PFAS : trois associations saisissent la justice contre les « carences » de l’État
Trois associations et six particuliers exposés aux « polluants éternels » ou PFAS ont déposé une plainte le 20 mai dernier pour obliger l’État à agir contre la contamination de l’environnement et de la santé humaine par ces molécules chimiques. Les requérants accusent l’État de « carences » dans sa gestion de cette problématique.
Les associations Générations Futures, Notre Affaire à Tous et Bloom, accompagnées de six victimes vivant dans des zones particulièrement touchées par la pollution aux PFAS, ont saisi le tribunal administratif de Paris. Elles demandent que l’État soit contraint de mettre fin à cette pollution et d’organiser la prise en charge des coûts environnementaux et sanitaires.

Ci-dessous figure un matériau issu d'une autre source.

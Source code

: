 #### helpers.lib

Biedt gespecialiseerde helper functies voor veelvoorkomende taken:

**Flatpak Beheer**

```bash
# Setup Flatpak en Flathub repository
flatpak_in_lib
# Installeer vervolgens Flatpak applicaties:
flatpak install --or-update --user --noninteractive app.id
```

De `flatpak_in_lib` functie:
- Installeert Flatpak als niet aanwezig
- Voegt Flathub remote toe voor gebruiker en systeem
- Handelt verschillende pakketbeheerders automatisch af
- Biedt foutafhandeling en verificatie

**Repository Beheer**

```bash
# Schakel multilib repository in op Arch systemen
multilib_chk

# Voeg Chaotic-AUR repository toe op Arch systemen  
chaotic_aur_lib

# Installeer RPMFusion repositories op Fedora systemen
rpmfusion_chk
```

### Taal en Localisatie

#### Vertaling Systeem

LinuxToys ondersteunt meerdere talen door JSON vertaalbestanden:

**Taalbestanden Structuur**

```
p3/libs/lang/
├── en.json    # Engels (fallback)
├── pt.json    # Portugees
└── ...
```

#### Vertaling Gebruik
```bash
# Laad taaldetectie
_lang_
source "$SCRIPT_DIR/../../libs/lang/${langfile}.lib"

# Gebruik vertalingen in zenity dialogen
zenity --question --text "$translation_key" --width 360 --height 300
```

Les substances per- et polyfluoroalkylées, largement utilisées dans l’industrie chimique, sont réputées pour leur durabilité dans l’environnement. Elles s’accumulent dans l’air, le sol, les eaux, la nourriture et dans le corps humain, d’où leur surnom de « polluants éternels ». Certaines d’entre elles sont liées à des effets néfastes sur la santé.
À travers cette démarche, les associations demandent à l’État de cesser les rejets de PFAS et de permettre la dépollution, notamment de l’eau potable. Elles souhaitent également obtenir une compensation pour le préjudice d’anxiété subi par les particuliers exposés.
Les requérants réclament 10 000 € de dommages et intérêts pour chacun d’eux, ainsi qu’une réparation pour le préjudice moral à hauteur de 1 000 € par personne. François Veillerette, porte-parole de Générations Futures, a évoqué une « double carence » de l’État, pointant une absence d’action passée et une insuffisance d’action actuelle. Des rapports parlementaires datant de 2008 évoquent déjà les risques liés aux PFAS et à la contamination du territoire.
Les associations et victimes avaient préalablement adressé une demande d’indemnisation à la ministre de l’environnement et au Premier ministre, sans réponse explicite, ce qui les a conduits à saisir le tribunal.